In questi giorni abbiamo ripreso a riempire i teatri. Con immenso piacere vedo pubblicizzare

film d’autore, da godere non più solo su Netflix o su altre tv a pagamento, ma sul grande

schermo. È da qualche anno, inoltre, che molti cinema di Milano (e di altre città d’Italia) hanno

calmierato i prezzi dei biglietti d’ingresso. E questo ha favorito un ritorno ancora più massiccio

e speranzoso del pubblico. Mostre e musei registrano il pieno. Che si stia ritornando a quei riti

che tanto affascinano gli appassionati delle innumerevoli forme d’arte che un paese civile può

offrire? Sembra proprio di sì.

Giusto qualche sera fa, al Piccolo (teatro di Milano), ho assistito a uno spettacolo di grande

pregio. Vedevo negli sguardi della gente, parzialmente coperti da mascherine indossate con

ligia precisione, una luce di allegria e di felicità per una normalità riconquistata dopo anni di

paura, di isolamento e di guerre con un nemico invisibile. Anni di buio. Quel buio che nasce da

un’anima che non riesce a nutrirsi di relazioni, di cultura, di arte, e che finalmente viene

rigenerata da uno squarcio di rinascita.

Nello stesso tempo l’altra guerra, quella in Ucraina, cominciava ad occupare la scena, a colpi di

social, con la ferocia mediatica che si è consumata sotto gli occhi di tutti. Uomini costretti a

lasciar partire la propria famiglia, figli adulti strappati alle loro madri per rispondere a una

chiamata alle armi, cortei di donne e bambini attraversavano i confini dei paesi più vicini per

sfuggire alla morte, neonati che vedevano la luce (si fa per dire) nei sotterranei della

metropolitana. E allora mi sono detta, forse un po’ egoisticamente: “Che bello poter vivere in

un paese libero! Che bello potersi muovere liberamente, uscire, prendere la metropolitana,

andare al cinema, passeggiare, andare a lavorare senza il patema di non ritornare, senza il

timore di essere impallinati per strada”. Mi sono compiaciuta dell’incommensurabile valore di

un paese democratico in cui è possibile maturare un pensiero critico, esprimere dissenso,

praticare il valore del dibattito e del contraddittorio, opporsi ai soprusi e contestare la logica del

potere, quando questa collide con i principi di libertà. Ho pensato anche a quanto siamo miopi

nel lamentarci dei sacrifici che talvolta ci vengono imposti. Che cosa saranno mai di fronte agli

orrori della guerra? Inezie! Ho riflettuto su quanto è sottile il confine tra la normalità del

quotidiano e la caduta nel baratro.

Spesso, a scuola, quando studiamo le dittature del Novecento, presento un film, “L’onda”.

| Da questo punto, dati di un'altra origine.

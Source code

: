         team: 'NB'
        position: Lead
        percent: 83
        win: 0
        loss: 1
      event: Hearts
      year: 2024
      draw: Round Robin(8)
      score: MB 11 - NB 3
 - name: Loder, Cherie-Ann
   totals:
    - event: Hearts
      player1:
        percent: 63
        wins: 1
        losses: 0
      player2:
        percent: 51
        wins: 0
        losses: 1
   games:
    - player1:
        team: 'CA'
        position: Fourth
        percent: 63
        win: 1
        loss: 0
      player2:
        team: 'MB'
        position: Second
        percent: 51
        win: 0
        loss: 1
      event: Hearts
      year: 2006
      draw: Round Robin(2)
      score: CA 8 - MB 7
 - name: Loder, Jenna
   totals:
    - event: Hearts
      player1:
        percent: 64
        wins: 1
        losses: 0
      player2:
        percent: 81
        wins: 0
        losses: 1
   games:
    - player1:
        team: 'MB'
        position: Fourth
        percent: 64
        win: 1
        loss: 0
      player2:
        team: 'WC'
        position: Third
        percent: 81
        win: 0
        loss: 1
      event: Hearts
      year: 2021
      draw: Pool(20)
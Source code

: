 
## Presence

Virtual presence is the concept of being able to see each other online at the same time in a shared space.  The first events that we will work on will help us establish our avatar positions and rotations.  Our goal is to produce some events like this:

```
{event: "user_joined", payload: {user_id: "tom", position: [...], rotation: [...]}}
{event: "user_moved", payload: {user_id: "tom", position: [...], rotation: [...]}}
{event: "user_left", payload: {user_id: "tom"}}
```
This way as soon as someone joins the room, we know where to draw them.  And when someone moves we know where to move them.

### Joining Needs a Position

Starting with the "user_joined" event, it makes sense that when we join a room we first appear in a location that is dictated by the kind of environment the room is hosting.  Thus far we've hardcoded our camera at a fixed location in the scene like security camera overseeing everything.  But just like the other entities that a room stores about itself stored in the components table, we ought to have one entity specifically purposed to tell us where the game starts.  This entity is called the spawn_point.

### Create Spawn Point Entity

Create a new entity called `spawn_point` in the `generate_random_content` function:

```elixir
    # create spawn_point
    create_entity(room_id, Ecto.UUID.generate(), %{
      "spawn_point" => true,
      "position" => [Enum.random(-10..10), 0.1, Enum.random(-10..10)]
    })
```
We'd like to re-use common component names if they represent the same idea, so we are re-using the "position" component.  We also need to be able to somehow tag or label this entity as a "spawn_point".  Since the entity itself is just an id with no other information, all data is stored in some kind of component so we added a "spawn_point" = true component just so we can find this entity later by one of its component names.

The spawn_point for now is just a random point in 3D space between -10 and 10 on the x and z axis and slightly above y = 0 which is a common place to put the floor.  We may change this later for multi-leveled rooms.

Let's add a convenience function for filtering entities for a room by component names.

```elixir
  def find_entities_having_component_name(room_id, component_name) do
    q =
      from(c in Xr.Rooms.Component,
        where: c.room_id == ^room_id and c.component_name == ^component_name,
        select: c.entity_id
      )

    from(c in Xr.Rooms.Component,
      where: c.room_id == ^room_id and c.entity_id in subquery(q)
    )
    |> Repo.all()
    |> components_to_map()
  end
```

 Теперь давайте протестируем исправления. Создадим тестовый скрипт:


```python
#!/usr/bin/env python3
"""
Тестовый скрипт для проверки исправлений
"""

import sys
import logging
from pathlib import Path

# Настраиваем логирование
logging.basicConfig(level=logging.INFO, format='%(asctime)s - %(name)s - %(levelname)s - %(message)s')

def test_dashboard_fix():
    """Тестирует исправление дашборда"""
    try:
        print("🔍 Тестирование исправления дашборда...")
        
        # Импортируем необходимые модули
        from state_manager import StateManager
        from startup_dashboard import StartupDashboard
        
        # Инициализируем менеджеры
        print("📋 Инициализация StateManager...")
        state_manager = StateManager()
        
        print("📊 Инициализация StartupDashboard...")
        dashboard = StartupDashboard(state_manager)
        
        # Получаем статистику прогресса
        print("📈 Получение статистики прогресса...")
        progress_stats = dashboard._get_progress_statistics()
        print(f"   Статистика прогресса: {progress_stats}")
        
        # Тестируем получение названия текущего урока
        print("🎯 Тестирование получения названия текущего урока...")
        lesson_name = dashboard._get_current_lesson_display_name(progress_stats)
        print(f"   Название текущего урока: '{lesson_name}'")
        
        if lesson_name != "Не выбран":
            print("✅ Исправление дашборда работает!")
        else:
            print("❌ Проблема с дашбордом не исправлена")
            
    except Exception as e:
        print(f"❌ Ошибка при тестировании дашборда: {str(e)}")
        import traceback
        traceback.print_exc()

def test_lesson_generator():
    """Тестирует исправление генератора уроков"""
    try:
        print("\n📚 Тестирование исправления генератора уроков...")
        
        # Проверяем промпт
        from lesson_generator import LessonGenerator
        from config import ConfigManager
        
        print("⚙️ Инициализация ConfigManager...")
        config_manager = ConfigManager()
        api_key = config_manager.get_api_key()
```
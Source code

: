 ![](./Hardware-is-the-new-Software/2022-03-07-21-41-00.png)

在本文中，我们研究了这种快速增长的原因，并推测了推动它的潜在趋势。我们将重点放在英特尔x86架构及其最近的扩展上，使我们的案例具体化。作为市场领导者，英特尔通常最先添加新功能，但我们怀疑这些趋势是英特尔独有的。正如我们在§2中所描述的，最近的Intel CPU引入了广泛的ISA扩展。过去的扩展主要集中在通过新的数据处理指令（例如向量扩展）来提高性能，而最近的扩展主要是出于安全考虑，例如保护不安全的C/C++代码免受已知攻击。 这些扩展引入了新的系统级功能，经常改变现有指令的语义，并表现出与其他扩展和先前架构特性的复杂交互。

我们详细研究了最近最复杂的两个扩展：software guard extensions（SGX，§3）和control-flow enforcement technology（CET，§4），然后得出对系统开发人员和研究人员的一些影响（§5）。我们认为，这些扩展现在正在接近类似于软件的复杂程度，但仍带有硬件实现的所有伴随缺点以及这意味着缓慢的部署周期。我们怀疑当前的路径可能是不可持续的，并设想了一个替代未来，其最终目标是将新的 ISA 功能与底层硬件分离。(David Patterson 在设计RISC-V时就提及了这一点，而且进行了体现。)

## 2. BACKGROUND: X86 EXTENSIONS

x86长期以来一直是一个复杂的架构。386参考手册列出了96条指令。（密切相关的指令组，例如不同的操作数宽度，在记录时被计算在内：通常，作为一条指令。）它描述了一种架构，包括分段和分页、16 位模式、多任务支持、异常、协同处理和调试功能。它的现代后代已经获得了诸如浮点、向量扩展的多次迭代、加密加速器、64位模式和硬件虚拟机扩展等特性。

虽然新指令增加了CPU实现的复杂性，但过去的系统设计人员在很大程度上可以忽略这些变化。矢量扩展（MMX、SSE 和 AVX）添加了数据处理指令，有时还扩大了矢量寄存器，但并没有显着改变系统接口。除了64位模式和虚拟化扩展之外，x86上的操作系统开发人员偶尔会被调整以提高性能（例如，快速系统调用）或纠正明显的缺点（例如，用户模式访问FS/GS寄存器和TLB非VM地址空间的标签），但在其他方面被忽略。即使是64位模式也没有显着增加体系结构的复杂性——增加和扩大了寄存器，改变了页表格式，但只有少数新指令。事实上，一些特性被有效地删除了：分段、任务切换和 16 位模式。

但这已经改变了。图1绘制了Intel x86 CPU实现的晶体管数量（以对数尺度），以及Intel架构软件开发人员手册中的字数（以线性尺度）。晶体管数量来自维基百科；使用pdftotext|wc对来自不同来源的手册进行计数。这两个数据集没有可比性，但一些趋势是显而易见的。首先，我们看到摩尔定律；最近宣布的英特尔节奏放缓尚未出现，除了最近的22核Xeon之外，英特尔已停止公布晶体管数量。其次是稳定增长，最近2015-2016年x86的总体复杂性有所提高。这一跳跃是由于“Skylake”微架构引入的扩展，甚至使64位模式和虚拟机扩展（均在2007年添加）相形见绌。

Questo film, dall’alto valore pedagogico, mostra l’enorme facilità con cui è facile cadere vittime

dell’autocrazia, ventre materno che protegge e, nello stesso tempo, girone infernale che può

spingere fino all’estrema ratio della guerra. Sappiamo, però, che gli autocrati, travestiti da

pifferai salvifici, costituiscono una categoria difficile da estinguere.

Ed è quanto è successo all’Ucraina, paese libero, civile e democratico, che stava vivendo con la

dignità del lavoro e del sacrificio la lunga transizione post sovietica. Da un momento all’altro il

destino, sotto le spoglie di un tiranno che mette in galera gli oppositori, un nostalgico dell’URSS

e del KGB, amico della Stasi, un uomo rimasto imbrigliato nelle maglie della guerra fredda, ha

sconvolto la quotidianità di milioni di persone, infrangendone i sogni di benessere e di

normalità, col pretesto di denazificare un popolo, a suo dire, ingiustamente vessato.

Ed è quanto è successo ai russi, costretti a perorare le manie imperialiste di un leader

ambizioso e avido, trascinati in una guerra che mai avrebbero voluto.

La mia generazione non ha vissuto la guerra, ma l’ha solo vista in Tv. Ha assistito agli orrori

della guerra nel golfo, ha intercettato le violenze subite dal popolo siriano, è stata spettatrice

della tragedia di Tienanmen e della Cecenia. E tanto altro. L’Ucraina però è nostra vicina. E

nostri vicini, anzi nostri amici, sono tanti ucraini che vivono in Italia, che lavorano, pagano le

tasse, contribuiscono ad aumentare il nostro PIL e mandano i propri figli nelle nostre scuole.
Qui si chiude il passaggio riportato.